I’m setting aside here the big issues – ownership, accuracy, social benefit – and instead taking the newspapers only at their word. In other places I have gone on over and over about the fact that we DON’T have a free press – it is owned at great cost and funded largely by advertisers. Unless you have A LOT of money, the press is a closed shop and you’re not allowed in. I note that there is no legal requirement to tell the truth in a newspaper – telling outright, knowing lies is entirely fine unless it is defamatory to an individual. The PCC is there to make sure there are no meaningful sanctions.
I’m not here going to repeat my personal views on what needs to be done. I avoid putting these here partly because my views are quite radical but mainly because this isn’t about me. I don’t want to wake up with anything I write in this blog being the subject of a media hate campaign. I want only to challenge head on the exact terms of debate as set out by the media. And I have to do it here because I have had very, very little luck in pitching any kind of writing challenging the proprietors’ orthodoxy in a national newspaper.
That I have to read liberal commentators defending the fact that you are more likely to have an accurate view of world events if you read nothing than if you read certain newspapers (this has been proved conclusively a number of times) bothers me. If all this vaunted ‘freedom’ is so absolutely essential, why is it that even post-Hutton, post-Saville, we still trust the BBC more than any of the print media? How do they manage to produce better news than you all if regulation is the end of journalism?
Make no mistake – I know you all rely on your proprietors for your jobs. I am not having a go personally at any of you. I realise the editorial pressure that will have been put on you. But I have read nothing in the Scottish press about this debate which does not shame you on lack of balance, lack of declaration of self interest or blatant use of media ownership to pursue what may be purely commercial interests.

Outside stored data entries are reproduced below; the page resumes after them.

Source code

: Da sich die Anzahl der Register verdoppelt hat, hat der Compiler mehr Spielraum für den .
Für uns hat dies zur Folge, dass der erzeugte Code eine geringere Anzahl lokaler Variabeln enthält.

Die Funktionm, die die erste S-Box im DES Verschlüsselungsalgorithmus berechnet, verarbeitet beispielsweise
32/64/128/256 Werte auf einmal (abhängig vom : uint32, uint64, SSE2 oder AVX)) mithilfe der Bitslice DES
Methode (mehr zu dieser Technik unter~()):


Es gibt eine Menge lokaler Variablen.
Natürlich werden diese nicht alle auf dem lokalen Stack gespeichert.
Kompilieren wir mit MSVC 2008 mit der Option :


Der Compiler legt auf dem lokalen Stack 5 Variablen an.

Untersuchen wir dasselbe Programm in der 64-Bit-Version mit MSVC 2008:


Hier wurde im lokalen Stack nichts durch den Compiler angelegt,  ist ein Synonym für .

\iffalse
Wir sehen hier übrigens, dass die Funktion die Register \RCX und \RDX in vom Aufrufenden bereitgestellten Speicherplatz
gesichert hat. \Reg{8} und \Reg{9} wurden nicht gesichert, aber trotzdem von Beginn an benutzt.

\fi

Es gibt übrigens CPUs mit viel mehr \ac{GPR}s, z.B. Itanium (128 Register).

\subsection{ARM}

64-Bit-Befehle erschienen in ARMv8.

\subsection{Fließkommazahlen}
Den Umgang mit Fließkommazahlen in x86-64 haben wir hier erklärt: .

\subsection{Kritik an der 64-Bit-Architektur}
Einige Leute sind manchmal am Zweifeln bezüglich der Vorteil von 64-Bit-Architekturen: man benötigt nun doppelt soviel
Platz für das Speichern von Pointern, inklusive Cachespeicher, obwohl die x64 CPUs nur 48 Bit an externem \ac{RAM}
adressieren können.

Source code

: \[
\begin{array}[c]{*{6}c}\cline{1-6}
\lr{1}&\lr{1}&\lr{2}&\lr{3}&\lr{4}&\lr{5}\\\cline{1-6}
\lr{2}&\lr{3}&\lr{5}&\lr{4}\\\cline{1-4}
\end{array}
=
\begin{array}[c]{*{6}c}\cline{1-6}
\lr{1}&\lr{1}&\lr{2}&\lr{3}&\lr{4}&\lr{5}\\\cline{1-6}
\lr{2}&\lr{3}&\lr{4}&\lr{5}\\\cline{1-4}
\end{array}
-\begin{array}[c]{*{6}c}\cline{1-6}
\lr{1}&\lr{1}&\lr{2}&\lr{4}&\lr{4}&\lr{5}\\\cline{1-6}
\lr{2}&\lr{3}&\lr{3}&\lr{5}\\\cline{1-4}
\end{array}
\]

During the Oscars, satirical US web-mag The Onion crossed a line with a tweet it put out which was neither funny or appropriate. From a source which is notably high-minded it was an aberration. One tweet in response said only ‘for the first time in 20 years we’re on the moral high-ground over the Onion’. Today I feel like that over the whole Scottish print media – all my respect for the good you have done is tainted by behaviour reminiscent of those you have pursued with the greatest zeal.
Of course, you’ll have to read this blog or others similar to hear this half of the argument. Freedom of the press? What a nice idea.